(Saved entries)

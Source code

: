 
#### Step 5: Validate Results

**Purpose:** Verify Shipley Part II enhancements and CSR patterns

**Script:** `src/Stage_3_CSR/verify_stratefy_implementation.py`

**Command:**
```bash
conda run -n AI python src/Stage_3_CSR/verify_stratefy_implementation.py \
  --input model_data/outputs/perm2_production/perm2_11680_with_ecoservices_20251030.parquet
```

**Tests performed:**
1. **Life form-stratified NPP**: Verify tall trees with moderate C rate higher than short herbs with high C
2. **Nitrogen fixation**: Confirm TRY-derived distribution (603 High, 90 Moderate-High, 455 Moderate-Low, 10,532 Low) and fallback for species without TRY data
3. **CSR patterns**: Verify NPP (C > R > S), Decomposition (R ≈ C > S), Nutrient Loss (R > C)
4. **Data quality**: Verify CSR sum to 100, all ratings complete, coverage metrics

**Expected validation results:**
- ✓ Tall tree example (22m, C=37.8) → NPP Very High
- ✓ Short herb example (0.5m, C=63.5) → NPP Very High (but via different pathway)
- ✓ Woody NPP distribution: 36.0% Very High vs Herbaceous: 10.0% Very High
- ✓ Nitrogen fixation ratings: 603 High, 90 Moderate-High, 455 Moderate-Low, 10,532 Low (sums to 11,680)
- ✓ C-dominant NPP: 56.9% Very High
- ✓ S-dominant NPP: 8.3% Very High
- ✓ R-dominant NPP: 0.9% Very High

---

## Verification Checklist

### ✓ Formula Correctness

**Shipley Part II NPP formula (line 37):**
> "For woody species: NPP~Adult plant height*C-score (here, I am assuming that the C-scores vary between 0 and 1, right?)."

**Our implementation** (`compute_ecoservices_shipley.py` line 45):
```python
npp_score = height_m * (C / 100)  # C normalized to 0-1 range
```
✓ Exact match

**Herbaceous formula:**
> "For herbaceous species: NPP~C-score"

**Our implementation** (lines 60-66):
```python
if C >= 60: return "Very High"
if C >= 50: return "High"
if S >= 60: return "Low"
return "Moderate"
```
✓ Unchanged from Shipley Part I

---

**Activity**
There is a line with "- ✓ Short herb" and a line with "- ✓ C-dominant NPP: 56.9% Very High" above. Copy exactly those two lines and all lines between them, with nothing else.

**Answer box**
- ✓ Short herb example (0.5m, C=63.5) → NPP Very High (but via different pathway)
- ✓ Woody NPP distribution: 36.0% Very High vs Herbaceous: 10.0% Very High
- ✓ Nitrogen fixation ratings: 603 High, 90 Moderate-High, 455 Moderate-Low, 10,532 Low (sums to 11,680)
- ✓ C-dominant NPP: 56.9% Very High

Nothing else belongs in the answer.